TASK TO COMPLETE => If a line in the data below contains "https", copy it.

AVAILABLE RECORDS =>
--- START ---

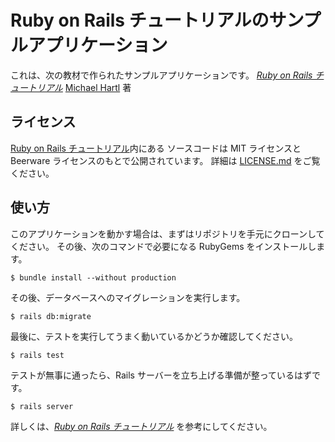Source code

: # Ruby on Rails チュートリアルのサンプルアプリケーション

これは、次の教材で作られたサンプルアプリケーションです。
[_Ruby on Rails チュートリアル_](https://railstutorial.jp/)
[Michael Hartl](http://www.michaelhartl.com/) 著

## ライセンス

[Ruby on Rails チュートリアル](https://railstutorial.jp/)内にある
ソースコードは MIT ライセンスと Beerware ライセンスのもとで公開されています。
詳細は [LICENSE.md](LICENSE.md) をご覧ください。

## 使い方

このアプリケーションを動かす場合は、まずはリポジトリを手元にクローンしてください。
その後、次のコマンドで必要になる RubyGems をインストールします。

```
$ bundle install --without production
```

その後、データベースへのマイグレーションを実行します。

```
$ rails db:migrate
```

最後に、テストを実行してうまく動いているかどうか確認してください。

```
$ rails test
```

テストが無事に通ったら、Rails サーバーを立ち上げる準備が整っているはずです。

```
$ rails server
```

詳しくは、[_Ruby on Rails チュートリアル_](https://railstutorial.jp/)
を参考にしてください。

--- END ---

YOUR RESPONSE =>
[_Ruby on Rails チュートリアル_](https://railstutorial.jp/)
[Ruby on Rails チュートリアル](https://railstutorial.jp/)内にある
詳しくは、[_Ruby on Rails チュートリアル_](https://railstutorial.jp/)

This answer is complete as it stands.